===== Data shown

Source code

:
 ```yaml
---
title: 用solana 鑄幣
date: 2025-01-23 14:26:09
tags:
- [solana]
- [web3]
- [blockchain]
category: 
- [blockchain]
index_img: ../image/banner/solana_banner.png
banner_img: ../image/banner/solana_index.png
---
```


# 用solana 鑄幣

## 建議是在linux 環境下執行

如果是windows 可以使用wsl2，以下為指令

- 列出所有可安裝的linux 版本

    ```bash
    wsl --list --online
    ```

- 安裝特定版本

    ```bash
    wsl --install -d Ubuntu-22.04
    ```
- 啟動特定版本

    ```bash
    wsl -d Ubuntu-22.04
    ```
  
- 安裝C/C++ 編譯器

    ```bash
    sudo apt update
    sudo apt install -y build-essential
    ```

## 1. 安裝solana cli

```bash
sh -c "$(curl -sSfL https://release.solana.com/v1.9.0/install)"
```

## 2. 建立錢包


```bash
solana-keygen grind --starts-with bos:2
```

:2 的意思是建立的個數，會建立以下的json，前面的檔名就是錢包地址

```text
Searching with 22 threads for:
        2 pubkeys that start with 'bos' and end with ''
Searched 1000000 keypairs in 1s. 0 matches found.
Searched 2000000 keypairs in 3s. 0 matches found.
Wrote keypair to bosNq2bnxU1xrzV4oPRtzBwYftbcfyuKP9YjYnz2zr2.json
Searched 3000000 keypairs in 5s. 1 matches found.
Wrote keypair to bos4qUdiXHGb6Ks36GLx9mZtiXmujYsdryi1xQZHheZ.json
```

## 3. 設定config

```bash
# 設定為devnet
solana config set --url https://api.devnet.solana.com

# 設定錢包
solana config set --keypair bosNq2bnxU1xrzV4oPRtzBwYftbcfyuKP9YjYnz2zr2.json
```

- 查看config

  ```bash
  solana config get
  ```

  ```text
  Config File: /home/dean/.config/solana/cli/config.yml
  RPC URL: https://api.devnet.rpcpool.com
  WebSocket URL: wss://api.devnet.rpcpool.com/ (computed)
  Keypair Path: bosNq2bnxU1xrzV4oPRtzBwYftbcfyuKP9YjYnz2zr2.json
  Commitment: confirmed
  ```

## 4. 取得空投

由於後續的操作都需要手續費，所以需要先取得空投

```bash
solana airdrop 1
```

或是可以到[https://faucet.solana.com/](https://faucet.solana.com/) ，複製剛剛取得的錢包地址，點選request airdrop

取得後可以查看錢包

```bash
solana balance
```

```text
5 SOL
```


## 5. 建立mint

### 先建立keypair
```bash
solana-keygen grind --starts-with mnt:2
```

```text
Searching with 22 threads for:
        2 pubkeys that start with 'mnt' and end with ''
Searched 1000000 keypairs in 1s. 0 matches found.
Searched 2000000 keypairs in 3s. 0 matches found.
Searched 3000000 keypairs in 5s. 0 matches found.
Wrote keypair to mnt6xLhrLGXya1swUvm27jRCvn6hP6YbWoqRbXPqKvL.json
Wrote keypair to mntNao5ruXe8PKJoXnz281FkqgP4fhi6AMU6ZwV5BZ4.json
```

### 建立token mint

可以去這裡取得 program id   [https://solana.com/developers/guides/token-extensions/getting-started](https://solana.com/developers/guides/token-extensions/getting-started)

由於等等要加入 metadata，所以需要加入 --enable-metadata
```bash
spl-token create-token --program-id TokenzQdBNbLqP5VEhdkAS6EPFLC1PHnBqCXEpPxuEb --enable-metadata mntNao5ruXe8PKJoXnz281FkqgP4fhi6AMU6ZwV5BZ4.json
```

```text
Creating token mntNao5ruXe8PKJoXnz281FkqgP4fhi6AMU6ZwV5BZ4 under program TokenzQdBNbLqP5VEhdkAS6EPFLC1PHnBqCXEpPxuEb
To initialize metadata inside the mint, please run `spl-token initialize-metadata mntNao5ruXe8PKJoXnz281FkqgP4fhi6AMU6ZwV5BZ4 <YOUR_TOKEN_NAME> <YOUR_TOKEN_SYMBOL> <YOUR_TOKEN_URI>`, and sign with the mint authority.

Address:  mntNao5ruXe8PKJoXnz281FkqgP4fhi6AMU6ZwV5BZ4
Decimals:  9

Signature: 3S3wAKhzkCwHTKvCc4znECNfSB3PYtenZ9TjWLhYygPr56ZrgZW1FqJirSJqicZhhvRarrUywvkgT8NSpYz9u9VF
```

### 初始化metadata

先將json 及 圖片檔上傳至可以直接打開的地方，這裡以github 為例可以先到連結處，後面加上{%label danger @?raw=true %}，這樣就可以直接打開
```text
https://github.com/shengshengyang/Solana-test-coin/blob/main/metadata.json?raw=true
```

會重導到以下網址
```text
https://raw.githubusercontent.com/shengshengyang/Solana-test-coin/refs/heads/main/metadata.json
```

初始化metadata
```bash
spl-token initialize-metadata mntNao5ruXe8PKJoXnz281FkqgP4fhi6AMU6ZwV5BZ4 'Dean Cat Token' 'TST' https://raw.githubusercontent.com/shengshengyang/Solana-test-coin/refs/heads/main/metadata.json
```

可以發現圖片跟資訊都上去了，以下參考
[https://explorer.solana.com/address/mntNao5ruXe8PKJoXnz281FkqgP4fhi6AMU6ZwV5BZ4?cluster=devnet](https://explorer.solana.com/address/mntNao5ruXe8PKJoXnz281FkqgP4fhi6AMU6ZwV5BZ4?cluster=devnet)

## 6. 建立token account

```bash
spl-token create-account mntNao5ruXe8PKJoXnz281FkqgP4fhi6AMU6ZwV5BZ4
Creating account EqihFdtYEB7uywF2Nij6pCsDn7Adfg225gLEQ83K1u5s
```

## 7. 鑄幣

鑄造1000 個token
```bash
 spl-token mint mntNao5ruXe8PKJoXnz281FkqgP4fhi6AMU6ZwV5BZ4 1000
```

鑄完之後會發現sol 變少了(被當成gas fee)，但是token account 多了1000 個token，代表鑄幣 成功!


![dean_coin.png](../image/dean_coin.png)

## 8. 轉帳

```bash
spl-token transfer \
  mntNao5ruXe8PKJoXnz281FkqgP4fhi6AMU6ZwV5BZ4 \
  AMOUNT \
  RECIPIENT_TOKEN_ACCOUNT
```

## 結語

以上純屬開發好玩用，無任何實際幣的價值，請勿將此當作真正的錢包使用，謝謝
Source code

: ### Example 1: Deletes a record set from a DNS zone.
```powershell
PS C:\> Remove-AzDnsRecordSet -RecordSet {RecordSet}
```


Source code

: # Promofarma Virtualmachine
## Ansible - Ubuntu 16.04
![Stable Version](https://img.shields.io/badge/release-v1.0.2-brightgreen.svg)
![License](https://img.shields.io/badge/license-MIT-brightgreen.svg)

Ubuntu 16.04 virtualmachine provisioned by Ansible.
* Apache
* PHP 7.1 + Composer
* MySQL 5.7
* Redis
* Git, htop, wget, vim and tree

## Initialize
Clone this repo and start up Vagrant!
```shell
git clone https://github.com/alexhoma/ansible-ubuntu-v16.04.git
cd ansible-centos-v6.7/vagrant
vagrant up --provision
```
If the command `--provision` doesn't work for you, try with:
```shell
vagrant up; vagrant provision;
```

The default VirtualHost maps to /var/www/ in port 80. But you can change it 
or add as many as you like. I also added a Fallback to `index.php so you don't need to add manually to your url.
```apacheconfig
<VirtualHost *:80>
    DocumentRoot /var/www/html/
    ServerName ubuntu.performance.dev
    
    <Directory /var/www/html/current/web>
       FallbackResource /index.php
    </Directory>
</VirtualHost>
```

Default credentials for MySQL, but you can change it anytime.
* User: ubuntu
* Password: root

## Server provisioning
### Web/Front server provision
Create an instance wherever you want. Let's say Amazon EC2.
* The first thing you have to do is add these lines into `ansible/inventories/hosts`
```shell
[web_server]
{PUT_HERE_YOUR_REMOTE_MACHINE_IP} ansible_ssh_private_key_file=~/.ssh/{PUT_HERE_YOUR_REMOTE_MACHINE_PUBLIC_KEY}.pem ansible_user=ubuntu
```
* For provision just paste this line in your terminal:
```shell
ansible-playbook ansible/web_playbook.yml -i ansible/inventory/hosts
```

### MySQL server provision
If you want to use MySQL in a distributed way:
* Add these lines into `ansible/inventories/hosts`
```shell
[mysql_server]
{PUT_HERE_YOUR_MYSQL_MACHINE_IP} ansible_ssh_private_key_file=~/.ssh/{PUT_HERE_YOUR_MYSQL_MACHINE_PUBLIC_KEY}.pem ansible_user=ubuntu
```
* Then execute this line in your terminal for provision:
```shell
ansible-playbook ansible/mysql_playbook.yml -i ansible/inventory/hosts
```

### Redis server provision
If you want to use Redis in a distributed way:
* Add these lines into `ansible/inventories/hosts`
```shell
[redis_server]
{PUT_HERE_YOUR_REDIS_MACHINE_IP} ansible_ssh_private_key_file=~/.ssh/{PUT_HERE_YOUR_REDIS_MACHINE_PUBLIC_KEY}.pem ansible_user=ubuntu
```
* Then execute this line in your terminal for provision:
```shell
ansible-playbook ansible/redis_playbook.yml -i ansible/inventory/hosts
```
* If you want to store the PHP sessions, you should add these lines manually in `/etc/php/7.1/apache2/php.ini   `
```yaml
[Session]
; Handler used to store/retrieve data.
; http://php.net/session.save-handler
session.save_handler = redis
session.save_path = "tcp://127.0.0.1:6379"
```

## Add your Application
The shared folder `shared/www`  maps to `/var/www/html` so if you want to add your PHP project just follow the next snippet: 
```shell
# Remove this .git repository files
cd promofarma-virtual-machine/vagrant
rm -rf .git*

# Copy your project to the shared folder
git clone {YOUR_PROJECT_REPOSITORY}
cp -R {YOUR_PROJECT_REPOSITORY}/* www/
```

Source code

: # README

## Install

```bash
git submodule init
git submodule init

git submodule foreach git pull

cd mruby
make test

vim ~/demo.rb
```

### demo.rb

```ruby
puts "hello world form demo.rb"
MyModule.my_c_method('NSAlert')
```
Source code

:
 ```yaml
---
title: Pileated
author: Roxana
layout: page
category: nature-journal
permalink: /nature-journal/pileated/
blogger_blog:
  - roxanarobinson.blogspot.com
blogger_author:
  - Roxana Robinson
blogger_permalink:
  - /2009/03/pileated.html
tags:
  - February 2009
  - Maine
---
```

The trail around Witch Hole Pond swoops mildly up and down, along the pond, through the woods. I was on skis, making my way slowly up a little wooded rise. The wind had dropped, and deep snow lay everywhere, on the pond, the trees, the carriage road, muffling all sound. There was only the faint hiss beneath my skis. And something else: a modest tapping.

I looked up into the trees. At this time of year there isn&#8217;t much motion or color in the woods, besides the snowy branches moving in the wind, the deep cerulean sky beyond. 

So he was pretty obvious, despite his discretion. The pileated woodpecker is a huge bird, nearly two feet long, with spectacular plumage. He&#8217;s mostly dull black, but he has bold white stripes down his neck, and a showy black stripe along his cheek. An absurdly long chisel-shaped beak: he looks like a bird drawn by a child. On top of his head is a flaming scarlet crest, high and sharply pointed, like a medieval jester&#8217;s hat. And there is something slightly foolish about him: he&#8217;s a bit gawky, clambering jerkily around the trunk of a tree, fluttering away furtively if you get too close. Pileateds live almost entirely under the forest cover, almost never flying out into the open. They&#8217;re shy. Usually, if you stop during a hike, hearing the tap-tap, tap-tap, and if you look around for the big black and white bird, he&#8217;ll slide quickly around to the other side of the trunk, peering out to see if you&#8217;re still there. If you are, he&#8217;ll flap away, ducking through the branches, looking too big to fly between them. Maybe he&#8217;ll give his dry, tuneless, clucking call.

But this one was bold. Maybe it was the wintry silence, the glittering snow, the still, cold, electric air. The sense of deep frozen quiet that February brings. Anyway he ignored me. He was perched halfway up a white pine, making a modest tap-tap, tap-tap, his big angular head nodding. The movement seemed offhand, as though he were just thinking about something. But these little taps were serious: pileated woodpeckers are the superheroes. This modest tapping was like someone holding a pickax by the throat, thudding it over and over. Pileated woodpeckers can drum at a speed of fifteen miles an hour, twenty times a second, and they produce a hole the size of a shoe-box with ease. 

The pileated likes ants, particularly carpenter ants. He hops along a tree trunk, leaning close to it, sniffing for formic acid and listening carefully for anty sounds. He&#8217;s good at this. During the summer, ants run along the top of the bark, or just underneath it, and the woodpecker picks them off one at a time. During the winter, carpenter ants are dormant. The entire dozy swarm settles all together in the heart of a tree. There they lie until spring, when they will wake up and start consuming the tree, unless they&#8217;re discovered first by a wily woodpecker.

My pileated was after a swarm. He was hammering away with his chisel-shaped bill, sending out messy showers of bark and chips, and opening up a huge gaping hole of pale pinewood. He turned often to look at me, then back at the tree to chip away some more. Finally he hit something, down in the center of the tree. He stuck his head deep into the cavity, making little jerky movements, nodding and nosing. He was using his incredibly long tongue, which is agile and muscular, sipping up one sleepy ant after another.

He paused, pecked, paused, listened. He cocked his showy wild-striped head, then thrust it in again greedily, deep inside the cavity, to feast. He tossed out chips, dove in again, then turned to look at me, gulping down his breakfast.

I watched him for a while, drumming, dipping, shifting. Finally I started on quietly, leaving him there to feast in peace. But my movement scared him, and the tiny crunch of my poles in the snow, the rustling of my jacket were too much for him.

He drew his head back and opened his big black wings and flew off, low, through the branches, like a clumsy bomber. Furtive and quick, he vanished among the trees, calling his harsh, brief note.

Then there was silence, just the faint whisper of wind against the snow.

==========

Exercise goal: Line count for "brightgreen": determine it from the data and answer with the number by itself.

Output below: 2